How to Improve your Business through Customer Feedback?
Happy customers lead to a thriving business, which is why the topic of gathering and using customer feedback is a regular topic in sales training. By finding out what customers like and don’t like through a variety of feedback methods, a business can get insight about how to make adjustments.
Studying the good feedback as well as the bad is a necessary part of effective customer relationship management. Not only can consistent feedback improve sales, but it can also make customers feel involved and appreciated.
FEEDBACK METHODS
Social Media:
Scanning social media and forum postings can provide businesses with honest feedback in real time. In fact, that’s how Domino’s Pizza realized it had to improve its crust, which customers panned on Twitter as “bland” and “boring.” Instead of getting angry or ignoring the comments, Dominos launched a public effort to seek more feedback and introduce a brand new crust recipe.
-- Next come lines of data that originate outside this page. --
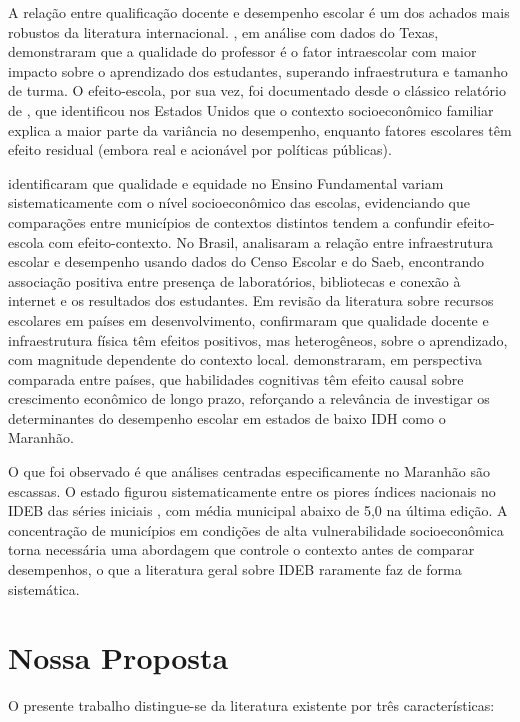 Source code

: A relação entre qualificação docente e desempenho escolar é um dos achados mais robustos da literatura internacional. \citet{rivkin2005}, em análise com dados do Texas, demonstraram que a qualidade do professor é o fator intraescolar com maior impacto sobre o aprendizado dos estudantes, superando infraestrutura e tamanho de turma. O efeito-escola, por sua vez, foi documentado desde o clássico relatório de \citet{coleman1966}, que identificou nos Estados Unidos que o contexto socioeconômico familiar explica a maior parte da variância no desempenho, enquanto fatores escolares têm efeito residual (embora real e acionável por políticas públicas).

\citet{albernaz2002} identificaram que qualidade e equidade no Ensino Fundamental variam sistematicamente com o nível socioeconômico das escolas, evidenciando que comparações entre municípios de contextos distintos tendem a confundir efeito-escola com efeito-contexto. No Brasil, \citet{vasconcelos2021} analisaram a relação entre infraestrutura escolar e desempenho usando dados do Censo Escolar e do Saeb, encontrando associação positiva entre presença de laboratórios, bibliotecas e conexão à internet e os resultados dos estudantes. Em revisão da literatura sobre recursos escolares em países em desenvolvimento, \citet{glewwe2014} confirmaram que qualidade docente e infraestrutura física têm efeitos positivos, mas heterogêneos, sobre o aprendizado, com magnitude dependente do contexto local. \citet{hanushek2012} demonstraram, em perspectiva comparada entre países, que habilidades cognitivas têm efeito causal sobre crescimento econômico de longo prazo, reforçando a relevância de investigar os determinantes do desempenho escolar em estados de baixo IDH como o Maranhão.

O que foi observado é que análises centradas especificamente no Maranhão são escassas. O estado figurou sistematicamente entre os piores índices nacionais no IDEB das séries iniciais \cite{inep2023}, com média municipal abaixo de 5,0 na última edição. A concentração de municípios em condições de alta vulnerabilidade socioeconômica torna necessária uma abordagem que controle o contexto antes de comparar desempenhos, o que a literatura geral sobre IDEB raramente faz de forma sistemática.

\section{Nossa Proposta}

O presente trabalho distingue-se da literatura existente por três características:

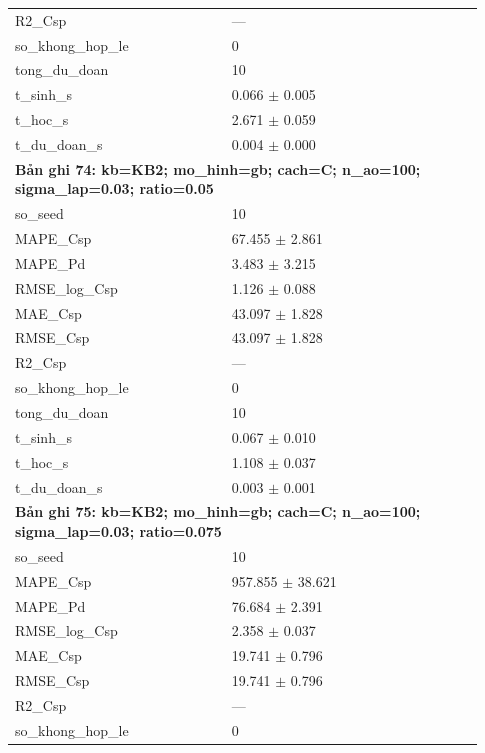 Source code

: \begin{longtable}{p{0.43\linewidth}p{0.50\linewidth}}
R2\_\allowbreak Csp & — \\
so\_\allowbreak khong\_\allowbreak hop\_\allowbreak le & 0 \\
tong\_\allowbreak du\_\allowbreak doan & 10 \\
t\_\allowbreak sinh\_\allowbreak s & 0.066 $\pm$ 0.005 \\
t\_\allowbreak hoc\_\allowbreak s & 2.671 $\pm$ 0.059 \\
t\_\allowbreak du\_\allowbreak doan\_\allowbreak s & 0.004 $\pm$ 0.000 \\
\midrule
\multicolumn{2}{p{0.95\linewidth}}{\textbf{Bản ghi 74: kb=KB2; mo\_hinh=gb; cach=C; n\_ao=100; sigma\_lap=0.03; ratio=0.05}} \\
so\_\allowbreak seed & 10 \\
MAPE\_\allowbreak Csp & 67.455 $\pm$ 2.861 \\
MAPE\_\allowbreak Pd & 3.483 $\pm$ 3.215 \\
RMSE\_\allowbreak log\_\allowbreak Csp & 1.126 $\pm$ 0.088 \\
MAE\_\allowbreak Csp & 43.097 $\pm$ 1.828 \\
RMSE\_\allowbreak Csp & 43.097 $\pm$ 1.828 \\
R2\_\allowbreak Csp & — \\
so\_\allowbreak khong\_\allowbreak hop\_\allowbreak le & 0 \\
tong\_\allowbreak du\_\allowbreak doan & 10 \\
t\_\allowbreak sinh\_\allowbreak s & 0.067 $\pm$ 0.010 \\
t\_\allowbreak hoc\_\allowbreak s & 1.108 $\pm$ 0.037 \\
t\_\allowbreak du\_\allowbreak doan\_\allowbreak s & 0.003 $\pm$ 0.001 \\
\midrule
\multicolumn{2}{p{0.95\linewidth}}{\textbf{Bản ghi 75: kb=KB2; mo\_hinh=gb; cach=C; n\_ao=100; sigma\_lap=0.03; ratio=0.075}} \\
so\_\allowbreak seed & 10 \\
MAPE\_\allowbreak Csp & 957.855 $\pm$ 38.621 \\
MAPE\_\allowbreak Pd & 76.684 $\pm$ 2.391 \\
RMSE\_\allowbreak log\_\allowbreak Csp & 2.358 $\pm$ 0.037 \\
MAE\_\allowbreak Csp & 19.741 $\pm$ 0.796 \\
RMSE\_\allowbreak Csp & 19.741 $\pm$ 0.796 \\
R2\_\allowbreak Csp & — \\
so\_\allowbreak khong\_\allowbreak hop\_\allowbreak le & 0 \\

\end{longtable}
Sales training can teach employees how to incorporate social media feedback into marketing campaigns as Domino’s did. Furthermore, software that can track social media mentions can be used as a Customer Relationship Management tool to improve sales and the brand experience.
Focus groups:
Focus groups allow businesses to hear directly from the customer in an environment where they can interact and have repeated dialogue. This is helpful because businesses can probe participants to fully understand the logic behind their reactions. Depending on the size of the company, focus groups can range from a dozen customers in a targeted demographic to 50 or even hundreds. This select audience can analyze new products before a launch or help figure out why longtime products are no longer proving useful.
If salespeople are taught in sales training to gather details on all customers and organize them with customer relationship management software, focus groups can easily be assembled from past and current customers who meet specific standards.
Surveys:
Whether by email or phone, surveys are a popular and useful way to find out what customers are thinking. Many companies use multiple-choice surveys, allowing customers to quickly check boxes to convey opinion. Experts say, however, that this is less useful than open-ended questions that don’t limit customer response. For the best survey feedback, give customers a few specific questions that require short comments in response. Also, provide a general box for commenting about anything.
Require customers to use their real name and contact information. This is easy to do if surveys are emailed to the address the customer used when making a purchase. Contrary to old beliefs that people preferred anonymity, today’s customers like businesses to know who they are and what they feel.
Pick up the phone
While email is a convenient way to respond, some experts believe the personal touch of a phone call is more effective for getting feedback. Many businesses are combining emailed surveys with follow-up phone surveys that allow customers to expound while hearing from a live person who can express concern, gratitude, an apology or the promise of improvement. Often a salesperson who has learned how to address post-closing needs of customers in sales training can choose to make these phone calls.
Whether by phone or email, surveys can promise customers some type of gift, bonus or entry into a drawing in order to encourage and reward feedback.
Feedback can propel a business to greater success and improve sales by helping to shape advertising campaigns, identifying opportunities to expand, confirming what a company is doing right and uncovering problems that could destroy your business if left unaddressed.
Another benefit: customers might even explain your business to you — so make sure you are listening!